Первое звено бомбардировщиков сбросило осветительные ракеты, и под гудящими самолетами открылся ощетинившийся город. В свете ракет Уве разглядел советский ночной истребитель МиГ-3, заходивший на них слева. Лицо пилота было закрыто кислородной маской, но Уве мог отчетливо различить его сосредоточенные глаза. Он повернул пулемет и дал очередь – слишком высоко. Двухмоторный самолетик юрко нырнул под брюхо бомбардировщику. Пилоты увидели опасность и положили самолет на левое крыло. У него опять перехватило дыхание.
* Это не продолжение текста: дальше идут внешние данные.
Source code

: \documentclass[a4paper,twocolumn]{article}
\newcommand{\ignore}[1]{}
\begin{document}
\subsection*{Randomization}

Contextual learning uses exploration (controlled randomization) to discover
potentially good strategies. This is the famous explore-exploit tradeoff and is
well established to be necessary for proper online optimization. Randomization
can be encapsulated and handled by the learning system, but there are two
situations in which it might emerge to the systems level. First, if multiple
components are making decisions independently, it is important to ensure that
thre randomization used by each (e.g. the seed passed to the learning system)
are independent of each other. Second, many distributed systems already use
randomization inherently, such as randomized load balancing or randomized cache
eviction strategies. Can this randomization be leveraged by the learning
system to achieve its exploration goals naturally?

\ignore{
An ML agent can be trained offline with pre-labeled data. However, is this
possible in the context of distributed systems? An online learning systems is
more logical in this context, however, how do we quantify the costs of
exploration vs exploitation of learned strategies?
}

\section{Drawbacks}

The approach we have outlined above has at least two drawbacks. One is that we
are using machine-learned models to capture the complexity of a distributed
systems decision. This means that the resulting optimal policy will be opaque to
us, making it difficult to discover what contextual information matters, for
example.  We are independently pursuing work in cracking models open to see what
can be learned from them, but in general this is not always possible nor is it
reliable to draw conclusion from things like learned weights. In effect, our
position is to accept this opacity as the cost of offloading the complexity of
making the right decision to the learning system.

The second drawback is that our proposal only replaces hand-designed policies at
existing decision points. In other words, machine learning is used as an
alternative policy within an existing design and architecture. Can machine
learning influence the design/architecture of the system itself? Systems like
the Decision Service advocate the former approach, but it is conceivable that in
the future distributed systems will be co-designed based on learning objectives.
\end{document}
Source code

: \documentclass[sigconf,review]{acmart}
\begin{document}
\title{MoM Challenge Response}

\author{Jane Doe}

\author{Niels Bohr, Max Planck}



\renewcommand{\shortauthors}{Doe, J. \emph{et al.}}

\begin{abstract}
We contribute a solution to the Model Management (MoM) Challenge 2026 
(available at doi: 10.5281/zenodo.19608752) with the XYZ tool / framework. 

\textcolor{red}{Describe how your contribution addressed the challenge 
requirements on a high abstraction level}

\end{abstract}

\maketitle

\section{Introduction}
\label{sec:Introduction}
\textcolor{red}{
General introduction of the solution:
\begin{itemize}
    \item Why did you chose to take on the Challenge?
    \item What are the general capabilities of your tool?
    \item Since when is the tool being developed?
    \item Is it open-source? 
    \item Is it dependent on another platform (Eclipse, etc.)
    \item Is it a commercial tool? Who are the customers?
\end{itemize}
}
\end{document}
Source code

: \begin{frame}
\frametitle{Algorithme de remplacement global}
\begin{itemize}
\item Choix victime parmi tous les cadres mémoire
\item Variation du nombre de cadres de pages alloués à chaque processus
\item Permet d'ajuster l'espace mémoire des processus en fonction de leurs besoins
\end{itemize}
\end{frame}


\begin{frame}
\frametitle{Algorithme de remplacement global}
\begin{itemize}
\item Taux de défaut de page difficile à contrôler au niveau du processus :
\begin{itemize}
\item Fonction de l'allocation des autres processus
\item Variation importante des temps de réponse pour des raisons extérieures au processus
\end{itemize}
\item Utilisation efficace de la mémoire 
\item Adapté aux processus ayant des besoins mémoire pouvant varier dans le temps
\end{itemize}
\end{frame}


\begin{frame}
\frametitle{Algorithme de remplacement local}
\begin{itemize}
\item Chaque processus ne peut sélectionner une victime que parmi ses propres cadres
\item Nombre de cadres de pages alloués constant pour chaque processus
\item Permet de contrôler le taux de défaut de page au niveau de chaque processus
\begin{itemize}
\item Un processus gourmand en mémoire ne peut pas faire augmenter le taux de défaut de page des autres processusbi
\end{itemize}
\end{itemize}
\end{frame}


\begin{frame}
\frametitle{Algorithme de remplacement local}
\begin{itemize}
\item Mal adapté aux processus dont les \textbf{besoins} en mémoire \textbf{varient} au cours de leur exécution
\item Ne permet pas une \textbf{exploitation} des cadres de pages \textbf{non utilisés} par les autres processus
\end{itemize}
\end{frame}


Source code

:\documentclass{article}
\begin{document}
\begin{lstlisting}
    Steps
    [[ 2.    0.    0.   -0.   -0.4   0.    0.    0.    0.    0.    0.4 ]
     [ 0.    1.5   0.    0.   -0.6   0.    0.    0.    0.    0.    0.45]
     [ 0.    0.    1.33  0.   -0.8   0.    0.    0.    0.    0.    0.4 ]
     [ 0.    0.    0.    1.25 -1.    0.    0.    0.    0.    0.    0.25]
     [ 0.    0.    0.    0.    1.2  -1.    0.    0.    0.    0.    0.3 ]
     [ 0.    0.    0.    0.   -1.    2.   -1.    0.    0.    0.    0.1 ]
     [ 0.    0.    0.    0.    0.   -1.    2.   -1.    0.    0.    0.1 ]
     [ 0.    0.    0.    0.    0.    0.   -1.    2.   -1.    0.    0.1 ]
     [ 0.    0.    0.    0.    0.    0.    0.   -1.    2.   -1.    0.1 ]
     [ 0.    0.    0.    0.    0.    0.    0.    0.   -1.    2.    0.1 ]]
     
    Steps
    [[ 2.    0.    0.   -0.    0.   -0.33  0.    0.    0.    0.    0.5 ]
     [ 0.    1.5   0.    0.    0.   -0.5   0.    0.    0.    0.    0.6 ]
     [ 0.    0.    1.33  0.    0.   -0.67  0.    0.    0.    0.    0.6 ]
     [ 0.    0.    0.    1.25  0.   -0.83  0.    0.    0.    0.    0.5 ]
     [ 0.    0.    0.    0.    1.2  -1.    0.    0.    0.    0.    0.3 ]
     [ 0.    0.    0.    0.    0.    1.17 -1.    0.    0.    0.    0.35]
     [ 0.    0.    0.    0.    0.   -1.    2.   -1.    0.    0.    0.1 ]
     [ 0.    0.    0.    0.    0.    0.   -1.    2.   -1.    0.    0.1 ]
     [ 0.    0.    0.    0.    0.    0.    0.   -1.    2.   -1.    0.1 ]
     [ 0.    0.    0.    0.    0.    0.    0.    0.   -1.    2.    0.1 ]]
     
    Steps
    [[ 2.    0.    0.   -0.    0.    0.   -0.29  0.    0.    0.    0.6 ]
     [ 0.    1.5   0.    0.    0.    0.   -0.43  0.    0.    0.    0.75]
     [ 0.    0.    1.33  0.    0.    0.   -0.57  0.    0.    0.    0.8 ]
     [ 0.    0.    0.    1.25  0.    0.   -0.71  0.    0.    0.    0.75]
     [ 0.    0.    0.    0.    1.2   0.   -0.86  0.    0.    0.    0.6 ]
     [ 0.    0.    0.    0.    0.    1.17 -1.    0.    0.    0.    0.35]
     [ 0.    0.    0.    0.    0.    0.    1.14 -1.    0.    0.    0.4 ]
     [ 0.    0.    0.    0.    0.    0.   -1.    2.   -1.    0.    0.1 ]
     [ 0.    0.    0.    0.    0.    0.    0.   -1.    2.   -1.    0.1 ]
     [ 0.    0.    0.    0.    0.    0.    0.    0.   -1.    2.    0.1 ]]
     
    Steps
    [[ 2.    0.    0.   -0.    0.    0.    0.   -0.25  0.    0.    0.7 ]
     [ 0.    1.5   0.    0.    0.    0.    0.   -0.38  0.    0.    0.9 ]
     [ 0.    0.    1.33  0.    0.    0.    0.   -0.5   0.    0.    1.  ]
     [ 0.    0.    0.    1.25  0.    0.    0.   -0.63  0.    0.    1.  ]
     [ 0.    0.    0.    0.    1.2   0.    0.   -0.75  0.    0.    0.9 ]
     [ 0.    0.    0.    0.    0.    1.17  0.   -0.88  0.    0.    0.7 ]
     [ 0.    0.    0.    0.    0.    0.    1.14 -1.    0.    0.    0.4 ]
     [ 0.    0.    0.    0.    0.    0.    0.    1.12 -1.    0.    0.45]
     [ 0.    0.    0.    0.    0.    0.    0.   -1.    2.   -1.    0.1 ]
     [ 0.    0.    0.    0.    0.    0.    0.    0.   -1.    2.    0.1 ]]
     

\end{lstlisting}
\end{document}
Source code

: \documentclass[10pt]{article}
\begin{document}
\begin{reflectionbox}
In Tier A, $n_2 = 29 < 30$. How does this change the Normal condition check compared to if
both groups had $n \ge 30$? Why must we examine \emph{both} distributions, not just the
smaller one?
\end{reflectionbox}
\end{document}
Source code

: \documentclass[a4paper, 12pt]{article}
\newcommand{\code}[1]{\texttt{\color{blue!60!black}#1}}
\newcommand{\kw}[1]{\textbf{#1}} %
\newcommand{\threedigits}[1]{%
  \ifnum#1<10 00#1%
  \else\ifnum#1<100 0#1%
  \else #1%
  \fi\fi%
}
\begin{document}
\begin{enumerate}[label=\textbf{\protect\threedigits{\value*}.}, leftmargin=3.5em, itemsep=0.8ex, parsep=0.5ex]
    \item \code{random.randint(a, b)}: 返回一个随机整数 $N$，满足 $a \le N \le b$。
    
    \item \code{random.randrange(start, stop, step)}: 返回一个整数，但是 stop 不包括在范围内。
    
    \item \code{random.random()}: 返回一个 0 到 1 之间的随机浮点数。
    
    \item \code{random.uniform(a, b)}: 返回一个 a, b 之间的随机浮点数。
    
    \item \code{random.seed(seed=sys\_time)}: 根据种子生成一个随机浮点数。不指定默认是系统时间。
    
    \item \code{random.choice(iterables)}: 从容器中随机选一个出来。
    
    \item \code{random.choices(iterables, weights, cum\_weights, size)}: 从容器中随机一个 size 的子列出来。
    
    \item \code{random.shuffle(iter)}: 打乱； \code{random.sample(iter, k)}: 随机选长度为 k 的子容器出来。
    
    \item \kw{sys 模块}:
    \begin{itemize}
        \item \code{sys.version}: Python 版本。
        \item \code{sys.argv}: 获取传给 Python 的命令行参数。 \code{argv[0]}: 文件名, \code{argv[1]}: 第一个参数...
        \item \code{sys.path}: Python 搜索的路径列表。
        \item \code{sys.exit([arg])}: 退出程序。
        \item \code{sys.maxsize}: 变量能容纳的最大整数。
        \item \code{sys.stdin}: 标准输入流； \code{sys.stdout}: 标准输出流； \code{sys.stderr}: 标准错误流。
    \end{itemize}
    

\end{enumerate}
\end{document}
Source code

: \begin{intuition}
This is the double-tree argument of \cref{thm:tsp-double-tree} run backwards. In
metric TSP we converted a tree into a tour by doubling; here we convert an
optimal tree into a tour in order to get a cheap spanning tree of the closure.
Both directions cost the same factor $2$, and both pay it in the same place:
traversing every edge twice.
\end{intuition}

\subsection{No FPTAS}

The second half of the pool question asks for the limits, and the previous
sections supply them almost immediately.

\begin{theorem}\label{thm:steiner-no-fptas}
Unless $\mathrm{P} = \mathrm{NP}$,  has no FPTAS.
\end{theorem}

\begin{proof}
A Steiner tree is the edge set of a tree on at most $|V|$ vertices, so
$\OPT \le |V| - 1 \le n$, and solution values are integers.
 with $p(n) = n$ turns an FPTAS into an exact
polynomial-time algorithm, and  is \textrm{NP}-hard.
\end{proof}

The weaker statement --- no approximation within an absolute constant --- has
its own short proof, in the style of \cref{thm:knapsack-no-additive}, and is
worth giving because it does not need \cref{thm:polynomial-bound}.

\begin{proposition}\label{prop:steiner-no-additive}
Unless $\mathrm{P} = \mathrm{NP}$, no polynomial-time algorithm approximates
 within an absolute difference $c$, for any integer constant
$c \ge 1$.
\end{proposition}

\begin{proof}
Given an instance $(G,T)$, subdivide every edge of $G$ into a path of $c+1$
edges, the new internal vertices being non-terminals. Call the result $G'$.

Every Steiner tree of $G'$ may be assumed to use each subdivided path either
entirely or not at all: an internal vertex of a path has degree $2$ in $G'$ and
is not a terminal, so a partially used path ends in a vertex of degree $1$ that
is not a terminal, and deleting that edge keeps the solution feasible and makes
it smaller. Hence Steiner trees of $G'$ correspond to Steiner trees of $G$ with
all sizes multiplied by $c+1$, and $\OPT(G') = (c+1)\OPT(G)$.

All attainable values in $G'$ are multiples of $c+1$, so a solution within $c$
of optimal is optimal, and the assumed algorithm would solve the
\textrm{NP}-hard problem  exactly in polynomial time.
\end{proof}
Кислородная маска мешала и противно сжимала лицо, оставляя неприятный привкус резины во рту. Уве сканировал глазами ночное небо. То тут, то там позади его самолета вспыхивали облака зенитной шрапнели. «Блядский фельдмаршал». Уве ненавидел Кессельринга даже больше, чем русских: это ведь он сказал им, что над Москвой не будет ни аэростатов, ни истребителей. Это ведь он обещал им легкую прогулку.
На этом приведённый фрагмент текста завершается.